Facebook’s aim, it selflessly claims, is to reduce the amount of spam in celebrities’ mailboxes, but in tacitly purporting to provide a direct route to Jessie J’s eyeballs, it disregards the reality of social media for even the remotely famous. A celebrity‘s experience of social media is completely different from our own, bombarded as they are with praise, fury, demands and inanity with each hour that passes. Also, many of the miniature missives pinged at notable names come from desperate fans who are so obsessed that £11 will seem like a small price to pay.
Even traditional fanmail has historically been hard to keep up with, and the volume of that medium is naturally subdued by the effort associated with pens, paper, stamps and postboxes. Yet still it comes, by the sackload. It’s harrowing to witness the piles of letters, cards and gifts that pile up in the dressing room of any moderately successful chart act as they tour from city to city. This mail is frequently never even glimpsed by the intended recipient and is often swept, unopened, into a black binbag by a tour manager at the end of the night. In it all goes: poetry, lovingly sketched artwork, teddies and trinkets on which pocket money has been trustingly spent.

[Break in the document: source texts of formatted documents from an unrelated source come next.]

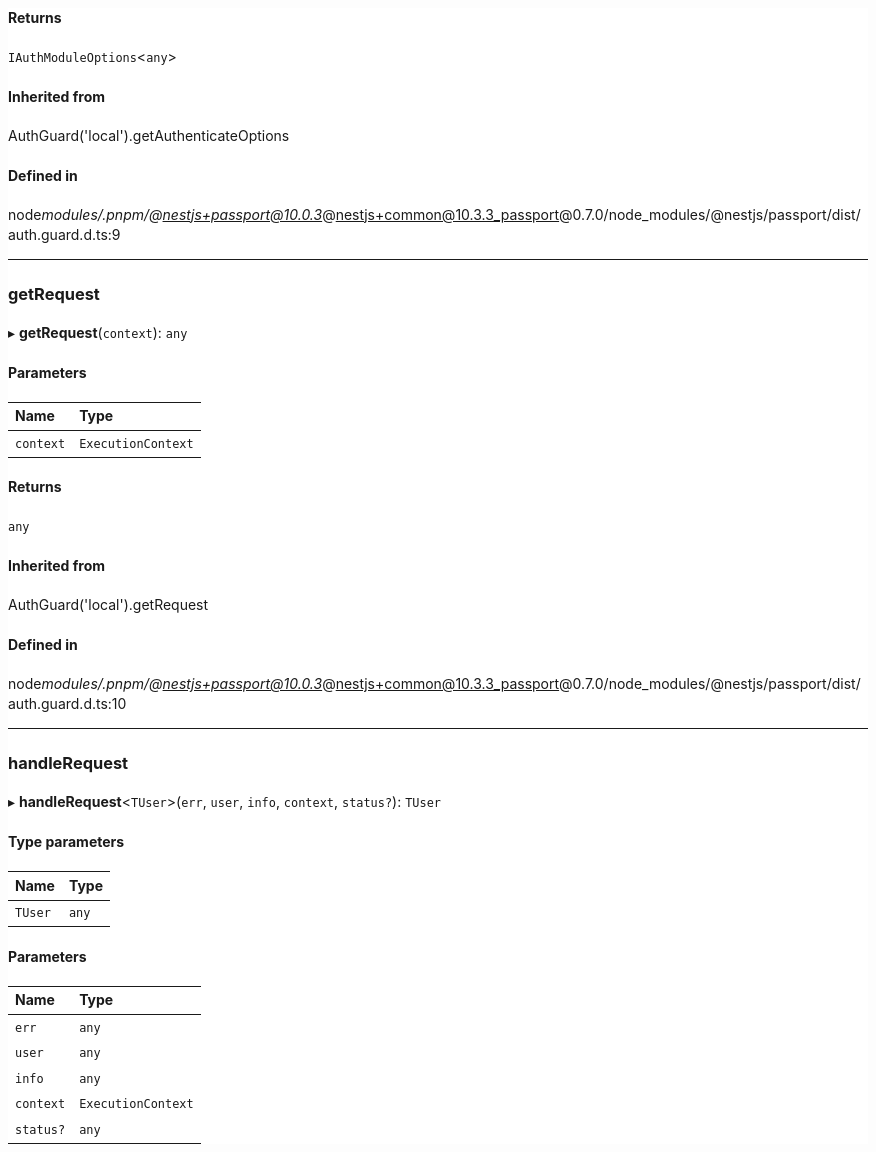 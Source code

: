#### Returns

`IAuthModuleOptions`\<`any`\>

#### Inherited from

AuthGuard('local').getAuthenticateOptions

#### Defined in

node*modules/.pnpm/@nestjs+passport@10.0.3*@nestjs+common@10.3.3_passport@0.7.0/node_modules/@nestjs/passport/dist/auth.guard.d.ts:9

---

### getRequest

▸ **getRequest**(`context`): `any`

#### Parameters

| Name      | Type               |
| :-------- | :----------------- |
| `context` | `ExecutionContext` |

#### Returns

`any`

#### Inherited from

AuthGuard('local').getRequest

#### Defined in

node*modules/.pnpm/@nestjs+passport@10.0.3*@nestjs+common@10.3.3_passport@0.7.0/node_modules/@nestjs/passport/dist/auth.guard.d.ts:10

---

### handleRequest

▸ **handleRequest**\<`TUser`\>(`err`, `user`, `info`, `context`, `status?`): `TUser`

#### Type parameters

| Name    | Type  |
| :------ | :---- |
| `TUser` | `any` |

#### Parameters

| Name      | Type               |
| :-------- | :----------------- |
| `err`     | `any`              |
| `user`    | `any`              |
| `info`    | `any`              |
| `context` | `ExecutionContext` |
| `status?` | `any`              |
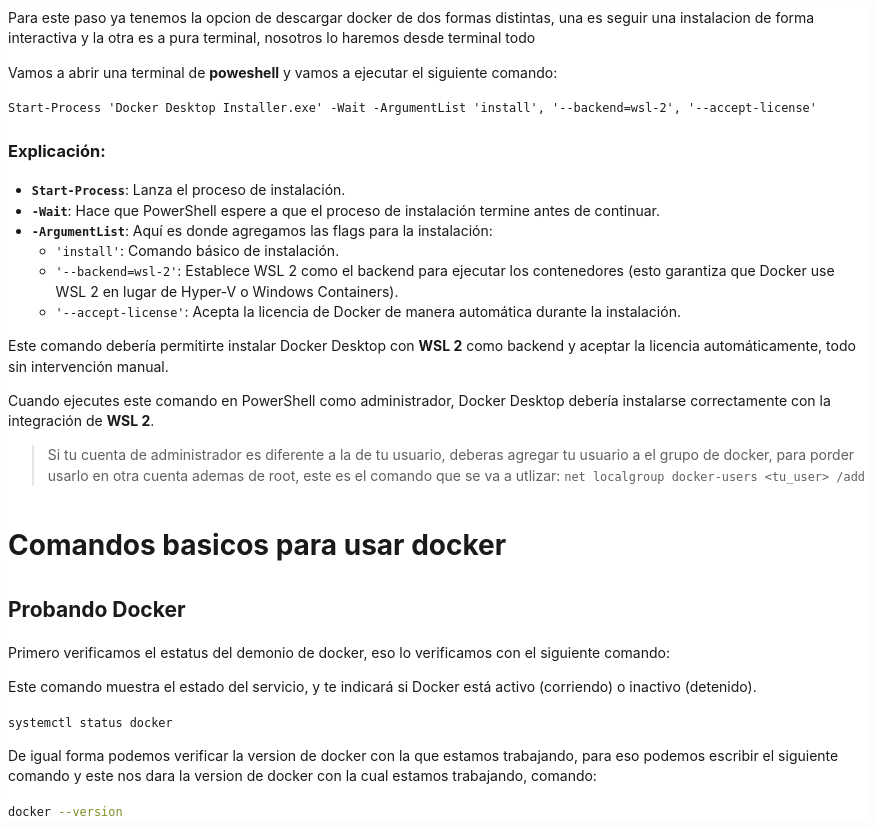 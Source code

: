 Para este paso ya tenemos la opcion de descargar docker de dos formas distintas, una es seguir una instalacion de forma interactiva y la otra es a pura terminal, nosotros lo haremos desde terminal todo

Vamos a abrir una terminal de **poweshell** y vamos a ejecutar el siguiente comando: 

```poweshell
Start-Process 'Docker Desktop Installer.exe' -Wait -ArgumentList 'install', '--backend=wsl-2', '--accept-license'

```

### Explicación:

- **`Start-Process`**: Lanza el proceso de instalación.
- **`-Wait`**: Hace que PowerShell espere a que el proceso de instalación termine antes de continuar.
- **`-ArgumentList`**: Aquí es donde agregamos las flags para la instalación:
    - `'install'`: Comando básico de instalación.
    - `'--backend=wsl-2'`: Establece WSL 2 como el backend para ejecutar los contenedores (esto garantiza que Docker use WSL 2 en lugar de Hyper-V o Windows Containers).
    - `'--accept-license'`: Acepta la licencia de Docker de manera automática durante la instalación.

Este comando debería permitirte instalar Docker Desktop con **WSL 2** como backend y aceptar la licencia automáticamente, todo sin intervención manual.

Cuando ejecutes este comando en PowerShell como administrador, Docker Desktop debería instalarse correctamente con la integración de **WSL 2**.
<br>

> Si tu cuenta de administrador es diferente a la de tu usuario, deberas agregar tu usuario a el grupo de docker, para porder usarlo en otra cuenta ademas de root, este es el comando que se va a utlizar: `net localgroup docker-users <tu_user> /add`


# Comandos basicos para usar docker

## Probando Docker


Primero verificamos el estatus del demonio de docker, eso lo verificamos con el siguiente comando:

Este comando muestra el estado del servicio, y te indicará si Docker está activo (corriendo) o inactivo (detenido).

```bash
systemctl status docker
```

De igual forma podemos verificar la version de docker con la que estamos trabajando, para eso podemos escribir el siguiente comando y este nos dara la version de docker con la cual estamos trabajando, comando:

```bash
docker --version
```
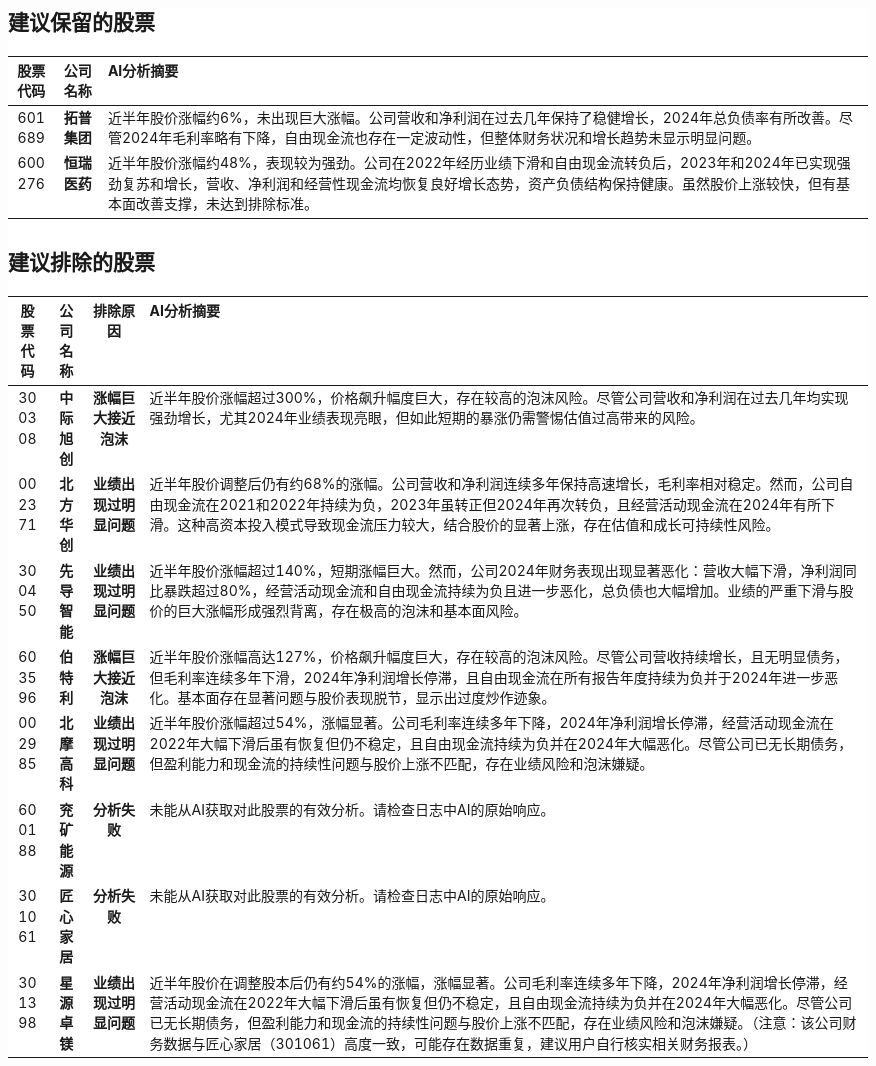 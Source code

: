 ## 建议保留的股票

| 股票代码 | 公司名称 | AI分析摘要 |
|:---:|:---:|:---|
| 601689 | **拓普集团** | 近半年股价涨幅约6%，未出现巨大涨幅。公司营收和净利润在过去几年保持了稳健增长，2024年总负债率有所改善。尽管2024年毛利率略有下降，自由现金流也存在一定波动性，但整体财务状况和增长趋势未显示明显问题。 |
| 600276 | **恒瑞医药** | 近半年股价涨幅约48%，表现较为强劲。公司在2022年经历业绩下滑和自由现金流转负后，2023年和2024年已实现强劲复苏和增长，营收、净利润和经营性现金流均恢复良好增长态势，资产负债结构保持健康。虽然股价上涨较快，但有基本面改善支撑，未达到排除标准。 |

## 建议排除的股票

| 股票代码 | 公司名称 | 排除原因 | AI分析摘要 |
|:---:|:---:|:---:|:---|
| 300308 | **中际旭创** | **涨幅巨大接近泡沫** | 近半年股价涨幅超过300%，价格飙升幅度巨大，存在较高的泡沫风险。尽管公司营收和净利润在过去几年均实现强劲增长，尤其2024年业绩表现亮眼，但如此短期的暴涨仍需警惕估值过高带来的风险。 |
| 002371 | **北方华创** | **业绩出现过明显问题** | 近半年股价调整后仍有约68%的涨幅。公司营收和净利润连续多年保持高速增长，毛利率相对稳定。然而，公司自由现金流在2021和2022年持续为负，2023年虽转正但2024年再次转负，且经营活动现金流在2024年有所下滑。这种高资本投入模式导致现金流压力较大，结合股价的显著上涨，存在估值和成长可持续性风险。 |
| 300450 | **先导智能** | **业绩出现过明显问题** | 近半年股价涨幅超过140%，短期涨幅巨大。然而，公司2024年财务表现出现显著恶化：营收大幅下滑，净利润同比暴跌超过80%，经营活动现金流和自由现金流持续为负且进一步恶化，总负债也大幅增加。业绩的严重下滑与股价的巨大涨幅形成强烈背离，存在极高的泡沫和基本面风险。 |
| 603596 | **伯特利** | **涨幅巨大接近泡沫** | 近半年股价涨幅高达127%，价格飙升幅度巨大，存在较高的泡沫风险。尽管公司营收持续增长，且无明显债务，但毛利率连续多年下滑，2024年净利润增长停滞，且自由现金流在所有报告年度持续为负并于2024年进一步恶化。基本面存在显著问题与股价表现脱节，显示出过度炒作迹象。 |
| 002985 | **北摩高科** | **业绩出现过明显问题** | 近半年股价涨幅超过54%，涨幅显著。公司毛利率连续多年下降，2024年净利润增长停滞，经营活动现金流在2022年大幅下滑后虽有恢复但仍不稳定，且自由现金流持续为负并在2024年大幅恶化。尽管公司已无长期债务，但盈利能力和现金流的持续性问题与股价上涨不匹配，存在业绩风险和泡沫嫌疑。 |
| 600188 | **兖矿能源** | **分析失败** | 未能从AI获取对此股票的有效分析。请检查日志中AI的原始响应。 |
| 301061 | **匠心家居** | **分析失败** | 未能从AI获取对此股票的有效分析。请检查日志中AI的原始响应。 |
| 301398 | **星源卓镁** | **业绩出现过明显问题** | 近半年股价在调整股本后仍有约54%的涨幅，涨幅显著。公司毛利率连续多年下降，2024年净利润增长停滞，经营活动现金流在2022年大幅下滑后虽有恢复但仍不稳定，且自由现金流持续为负并在2024年大幅恶化。尽管公司已无长期债务，但盈利能力和现金流的持续性问题与股价上涨不匹配，存在业绩风险和泡沫嫌疑。（注意：该公司财务数据与匠心家居（301061）高度一致，可能存在数据重复，建议用户自行核实相关财务报表。） |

It’s a predicament that hit Taylor Swift a month ago when a box containing hundreds of her unopened fan letters was found unceremoniously ditched in a Nashville dumpster. Now, before you become too angry, the act wasn’t completely uncaring – the letters had at least been placed in the recycling section. But it’s hard not to feel a twinge of heartbreak when faced with the spectacle of hundreds of trashed communiques which, as the Daily Mail noted, were “covered with pictures, hearts and sparkles”. HEARTS AND SPARKLES. In the aftermath of bingate, a Swift spokesperson noted that Taylor received thousands of fan letters daily and that these were opened, read and recycled. If true, this is certainly an impressive commitment to fan relations: opening and reading 2,000 letters daily would be a full-time job for four people, and that’s before a single reply is sent.